Re: BigQuery external table limitations

amlanroy1980

I have e-commerce product details stored in CSV format in the GCS bucket. Each file contains the attributes of a single product. The number of such files is approximately 4 billion.

I am planning to use a BigQuery external table to query the data.

It worked when I tested with 10 million such files. My question is, will it work when the number of files is as high as 4 billion? Even if it takes time (15-30 mins), it is fine.

What are the other recommended options to query the data if we don't use the BigQuery external table?

ms4446

Hi @amlanroy1980 ,

Testing with 10 million files is a good start, and it's encouraging to hear it worked well. However, scaling up to 4 billion files introduces significant challenges due to the inherent limitations and overheads associated with managing such a large number of files.

Challenges:

Metadata Overhead: As the number of files increases, so does the metadata that BigQuery needs to manage, potentially becoming a bottleneck.
Query Performance: BigQuery's performance might degrade when handling billions of files, especially smaller ones, due to the overhead of opening and reading each file.
Cost Concerns: Given that query costs in BigQuery are tied to the amount of data processed, the costs could escalate quickly due to the sheer number of files.

Potential Strategies:

Partitioning: Using natural divisions in your data (e.g., product categories, date) can help by reducing the scope of data scanned in each query, potentially improving performance.
Hierarchical Structure: Organizing your files in a logical directory structure within your GCS bucket (by category, then subcategory) can aid in management but won't necessarily enhance query speed.
Batching: Consider periodically loading subsets of your data into BigQuery managed tables. While this adds some latency and requires infrastructure for data synchronization, it can offer faster query times.

Alternatives to Consider:

Managed Tables: Directly importing your data into BigQuery managed tables could yield the best query performance, though it involves managing both the initial load and ongoing data updates.
Use of Wildcards: Employing wildcards in your external table definitions can ease managing file paths and schemas, though this alone doesn’t address all metadata overhead issues.
Cloud Storage FUSE: This solution allows GCS buckets to be mounted as filesystems, which might be useful for certain access patterns but is generally less suitable for enhancing SQL query performance.

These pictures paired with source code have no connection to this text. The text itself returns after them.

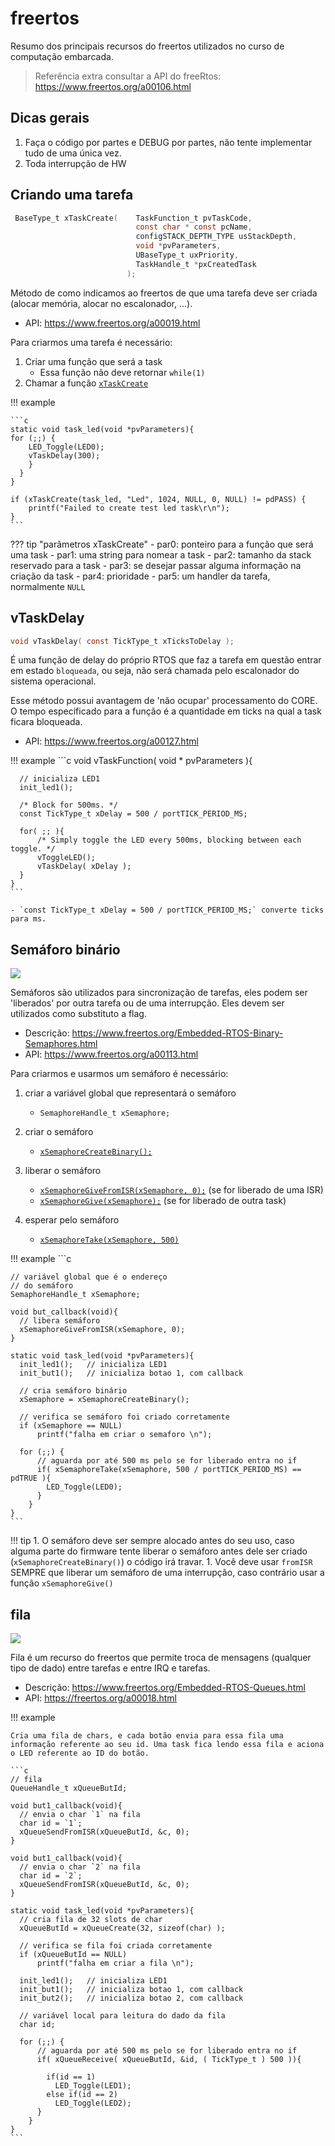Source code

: # freertos

Resumo dos principais recursos do freertos utilizados no curso de computação embarcada.

> Referência extra consultar a API do freeRtos: https://www.freertos.org/a00106.html

## Dicas gerais

1. Faça o código por partes e DEBUG por partes, não tente implementar tudo de uma única vez.
1. Toda interrupção de HW 


## Criando uma tarefa

```c
 BaseType_t xTaskCreate(    TaskFunction_t pvTaskCode,
                            const char * const pcName,
                            configSTACK_DEPTH_TYPE usStackDepth,
                            void *pvParameters,
                            UBaseType_t uxPriority,
                            TaskHandle_t *pxCreatedTask
                          );
```

Método de como indicamos ao freertos de que uma tarefa deve ser criada (alocar memória, alocar no escalonador, ...).

- API: https://www.freertos.org/a00019.html

Para criarmos uma tarefa é necessário:

1. Criar uma função que será a task
    - Essa função não deve retornar `while(1)`
1. Chamar a função [`xTaskCreate`](https://www.freertos.org/a00125.html)
 
!!! example 

    ```c
    static void task_led(void *pvParameters){
	for (;;) {
        LED_Toggle(LED0);
        vTaskDelay(300);
		}
      }
    }
    
	if (xTaskCreate(task_led, "Led", 1024, NULL, 0, NULL) != pdPASS) {
		printf("Failed to create test led task\r\n");
	}
    ```

??? tip "parâmetros xTaskCreate"
    - par0: ponteiro para a função que será uma task
    - par1: uma string para nomear a task
    - par2: tamanho da stack reservado para a task
    - par3: se desejar passar alguma informação na criação da task 
    - par4: prioridade 
    - par5: um handler da tarefa, normalmente `NULL`

## vTaskDelay

```c
void vTaskDelay( const TickType_t xTicksToDelay );
```

É uma função de delay do próprio RTOS que faz a tarefa em questão entrar em estado `bloqueada`, ou seja, não será chamada pelo escalonador do sistema operacional. 

Esse método possui avantagem de 'não ocupar' processamento do CORE. O tempo especificado para a função é a quantidade em ticks na qual a task ficara bloqueada. 

- API: https://www.freertos.org/a00127.html 

!!! example 
    ```c
    void vTaskFunction( void * pvParameters ){
      
      // inicializa LED1
      init_led1();
    
      /* Block for 500ms. */
      const TickType_t xDelay = 500 / portTICK_PERIOD_MS;

      for( ;; ){
          /* Simply toggle the LED every 500ms, blocking between each toggle. */
          vToggleLED();
          vTaskDelay( xDelay );
      }
    }
    ```
    
    - `const TickType_t xDelay = 500 / portTICK_PERIOD_MS;` converte ticks para ms.
    
## Semáforo binário

![](https://www.freertos.org/wp-content/uploads/2018/07/binary-semaphore.gif)

Semáforos são utilizados para sincronização de tarefas, eles podem ser 'liberados' por outra tarefa ou de uma interrupção. Eles devem ser utilizados como substituto a flag.

- Descrição: https://www.freertos.org/Embedded-RTOS-Binary-Semaphores.html
- API: https://www.freertos.org/a00113.html

Para criarmos e usarmos um semáforo é necessário:

  1. criar a variável global que representará o semáforo
      - `SemaphoreHandle_t xSemaphore;`
  1. criar o semáforo 
      - [`xSemaphoreCreateBinary();`](https://www.freertos.org/xSemaphoreCreateBinary.html)
  1. liberar o semáforo
      - [`xSemaphoreGiveFromISR(xSemaphore, 0);`](https://www.freertos.org/a00124.html) (se for liberado de uma ISR)
      - [`xSemaphoreGive(xSemaphore);`](https://www.freertos.org/a00123.html) (se for liberado de outra task)

  1. esperar pelo semáforo
      - [`xSemaphoreTake(xSemaphore, 500)`](https://www.freertos.org/a00122.html)

!!! example
    ```c
    
    // variável global que é o endereço 
    // do semáforo  
    SemaphoreHandle_t xSemaphore;
    
    void but_callback(void){
      // libera semáforo 
      xSemaphoreGiveFromISR(xSemaphore, 0);
    }
    
    static void task_led(void *pvParameters){
      init_led1();   // inicializa LED1
      init_but1();   // inicializa botao 1, com callback
      
      // cria semáforo binário
      xSemaphore = xSemaphoreCreateBinary();

      // verifica se semáforo foi criado corretamente
      if (xSemaphore == NULL)
          printf("falha em criar o semaforo \n");

      for (;;) {
          // aguarda por até 500 ms pelo se for liberado entra no if
          if( xSemaphoreTake(xSemaphore, 500 / portTICK_PERIOD_MS) == pdTRUE ){
            LED_Toggle(LED0);
          }
        }
    }
    ```
!!! tip
    1. O semáforo deve ser sempre alocado antes do seu uso, caso alguma parte do firmware tente liberar o semáforo antes dele ser criado (`xSemaphoreCreateBinary()`) o código irá travar.
    1. Você deve usar `fromISR` SEMPRE que liberar um semáforo de uma interrupção, caso contrário usar a função `xSemaphoreGive()`


## fila

![](https://www.freertos.org/wp-content/uploads/2018/07/queue_animation.gif)

Fila é um recurso do freertos que permite troca de mensagens (qualquer tipo de dado) entre tarefas e entre IRQ e tarefas.

- Descrição: https://www.freertos.org/Embedded-RTOS-Queues.html
- API: https://freertos.org/a00018.html

!!! example
    
    Cria uma fila de chars, e cada botão envia para essa fila uma
    informação referente ao seu id. Uma task fica lendo essa fila e aciona o LED referente ao ID do botão.
    
    ```c
    // fila
    QueueHandle_t xQueueButId;
    
    void but1_callback(void){
      // envia o char `1` na fila
      char id = `1`;
      xQueueSendFromISR(xQueueButId, &c, 0);
    }
    
    void but1_callback(void){
      // envia o char `2` na fila
      char id = `2`;
      xQueueSendFromISR(xQueueButId, &c, 0);
    }

    static void task_led(void *pvParameters){
      // cria fila de 32 slots de char
      xQueueButId = xQueueCreate(32, sizeof(char) );
      
      // verifica se fila foi criada corretamente
      if (xQueueButId == NULL)
          printf("falha em criar a fila \n");

      init_led1();   // inicializa LED1
      init_but1();   // inicializa botao 1, com callback
      init_but2();   // inicializa botao 2, com callback
      
      // variável local para leitura do dado da fila
      char id;

      for (;;) {
          // aguarda por até 500 ms pelo se for liberado entra no if
          if( xQueueReceive( xQueueButId, &id, ( TickType_t ) 500 )){
            
            if(id == 1)
              LED_Toggle(LED1);
            else if(id == 2)
              LED_Toggle(LED2);
          }
        }
    }
    ```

Start with external tables combined with a strategic partitioning approach to see if it meets your performance needs. If you encounter performance issues, transitioning to managed tables for more frequently accessed queries might be beneficial.

amlanroy1980

Thanks, @ms4446 , for the reply.

We are already using a native BigQuey table for commonly used queries. We have identified the attributes that are frequently queried; we have extracted them from JSON and stored them in individual columns in a BigQuery native table. So, I am not really worried about the performance of the external table. Frequently used queries will be executed on the native table.

For the external table, I was wondering whether an external table will even work if the number of files is as high as 4 billion. It's fine if it takes time; may be even 30-60 mins.

Also, what are the possible options to make the external table more efficient for querying?

ms4446

Hi @amlanroy1980 ,

BQ external tables can, in theory, handle a dataset of this size. However, managing such a large number of files will come with its challenges, particularly in terms of metadata management and the time it takes to initiate and execute queries. As you mentioned, if query execution times of up to 30-60 minutes are acceptable, then it's technically feasible to use an external table for your scenario.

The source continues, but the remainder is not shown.